■ **DATA TO EXAMINE**:
= = = = = = =

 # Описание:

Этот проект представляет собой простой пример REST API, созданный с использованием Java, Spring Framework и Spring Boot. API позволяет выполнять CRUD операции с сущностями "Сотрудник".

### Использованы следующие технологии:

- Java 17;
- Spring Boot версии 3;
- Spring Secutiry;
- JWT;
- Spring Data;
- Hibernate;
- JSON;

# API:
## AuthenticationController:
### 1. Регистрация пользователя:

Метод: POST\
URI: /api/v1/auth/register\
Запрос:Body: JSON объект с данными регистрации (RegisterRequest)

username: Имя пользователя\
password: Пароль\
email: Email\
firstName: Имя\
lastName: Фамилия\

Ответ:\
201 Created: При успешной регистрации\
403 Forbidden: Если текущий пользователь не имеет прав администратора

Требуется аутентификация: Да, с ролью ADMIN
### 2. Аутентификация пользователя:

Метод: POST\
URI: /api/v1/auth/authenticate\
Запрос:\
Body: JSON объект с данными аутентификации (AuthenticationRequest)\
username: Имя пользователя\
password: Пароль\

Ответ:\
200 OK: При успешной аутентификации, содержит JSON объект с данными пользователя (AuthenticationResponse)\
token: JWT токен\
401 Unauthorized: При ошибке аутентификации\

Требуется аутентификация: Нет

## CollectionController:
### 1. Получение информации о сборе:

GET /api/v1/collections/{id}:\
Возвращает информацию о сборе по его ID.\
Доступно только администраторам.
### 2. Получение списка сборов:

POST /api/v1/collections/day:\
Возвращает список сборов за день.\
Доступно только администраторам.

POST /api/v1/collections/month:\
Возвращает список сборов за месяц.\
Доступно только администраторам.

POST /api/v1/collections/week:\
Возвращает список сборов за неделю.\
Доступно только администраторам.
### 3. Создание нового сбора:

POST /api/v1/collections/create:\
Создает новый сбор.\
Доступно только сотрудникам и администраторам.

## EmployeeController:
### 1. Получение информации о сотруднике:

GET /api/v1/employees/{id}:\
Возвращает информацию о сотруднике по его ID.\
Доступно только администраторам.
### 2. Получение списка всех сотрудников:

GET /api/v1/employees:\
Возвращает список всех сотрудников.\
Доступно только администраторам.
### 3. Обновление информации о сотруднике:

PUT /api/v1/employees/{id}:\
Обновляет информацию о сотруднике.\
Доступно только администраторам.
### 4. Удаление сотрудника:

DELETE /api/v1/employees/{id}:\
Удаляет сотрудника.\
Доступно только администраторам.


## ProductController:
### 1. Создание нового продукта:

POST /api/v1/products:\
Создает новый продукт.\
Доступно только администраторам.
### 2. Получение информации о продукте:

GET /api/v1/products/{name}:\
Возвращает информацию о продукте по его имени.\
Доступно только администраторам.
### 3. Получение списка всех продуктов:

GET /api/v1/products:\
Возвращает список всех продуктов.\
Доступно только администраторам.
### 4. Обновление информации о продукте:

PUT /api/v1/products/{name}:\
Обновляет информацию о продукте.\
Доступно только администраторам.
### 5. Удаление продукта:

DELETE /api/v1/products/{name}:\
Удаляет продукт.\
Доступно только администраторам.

= = = = = = =

■ **WHAT NEEDS TO BE DONE**: The full listing above is to be retyped exactly.

■ **ANSWER BOX**:
 # Описание:

Этот проект представляет собой простой пример REST API, созданный с использованием Java, Spring Framework и Spring Boot. API позволяет выполнять CRUD операции с сущностями "Сотрудник".

### Использованы следующие технологии:

- Java 17;
- Spring Boot версии 3;
- Spring Secutiry;
- JWT;
- Spring Data;
- Hibernate;
- JSON;

# API:
## AuthenticationController:
### 1. Регистрация пользователя:

Метод: POST\
URI: /api/v1/auth/register\
Запрос:Body: JSON объект с данными регистрации (RegisterRequest)

username: Имя пользователя\
password: Пароль\
email: Email\
firstName: Имя\
lastName: Фамилия\

Ответ:\
201 Created: При успешной регистрации\
403 Forbidden: Если текущий пользователь не имеет прав администратора

Требуется аутентификация: Да, с ролью ADMIN
### 2. Аутентификация пользователя:

Метод: POST\
URI: /api/v1/auth/authenticate\
Запрос:\
Body: JSON объект с данными аутентификации (AuthenticationRequest)\
username: Имя пользователя\
password: Пароль\

Ответ:\
200 OK: При успешной аутентификации, содержит JSON объект с данными пользователя (AuthenticationResponse)\
token: JWT токен\
401 Unauthorized: При ошибке аутентификации\

Требуется аутентификация: Нет

## CollectionController:
### 1. Получение информации о сборе:

GET /api/v1/collections/{id}:\
Возвращает информацию о сборе по его ID.\
Доступно только администраторам.
### 2. Получение списка сборов:

POST /api/v1/collections/day:\
Возвращает список сборов за день.\
Доступно только администраторам.

POST /api/v1/collections/month:\
Возвращает список сборов за месяц.\
Доступно только администраторам.

POST /api/v1/collections/week:\
Возвращает список сборов за неделю.\
Доступно только администраторам.
### 3. Создание нового сбора:

POST /api/v1/collections/create:\
Создает новый сбор.\
Доступно только сотрудникам и администраторам.

## EmployeeController:
### 1. Получение информации о сотруднике:

GET /api/v1/employees/{id}:\
Возвращает информацию о сотруднике по его ID.\
Доступно только администраторам.
### 2. Получение списка всех сотрудников:

GET /api/v1/employees:\
Возвращает список всех сотрудников.\
Доступно только администраторам.
### 3. Обновление информации о сотруднике:

PUT /api/v1/employees/{id}:\
Обновляет информацию о сотруднике.\
Доступно только администраторам.
### 4. Удаление сотрудника:

DELETE /api/v1/employees/{id}:\
Удаляет сотрудника.\
Доступно только администраторам.


## ProductController:
### 1. Создание нового продукта:

POST /api/v1/products:\
Создает новый продукт.\
Доступно только администраторам.
### 2. Получение информации о продукте:

GET /api/v1/products/{name}:\
Возвращает информацию о продукте по его имени.\
Доступно только администраторам.
### 3. Получение списка всех продуктов:

GET /api/v1/products:\
Возвращает список всех продуктов.\
Доступно только администраторам.
### 4. Обновление информации о продукте:

PUT /api/v1/products/{name}:\
Обновляет информацию о продукте.\
Доступно только администраторам.
### 5. Удаление продукта:

DELETE /api/v1/products/{name}:\
Удаляет продукт.\
Доступно только администраторам.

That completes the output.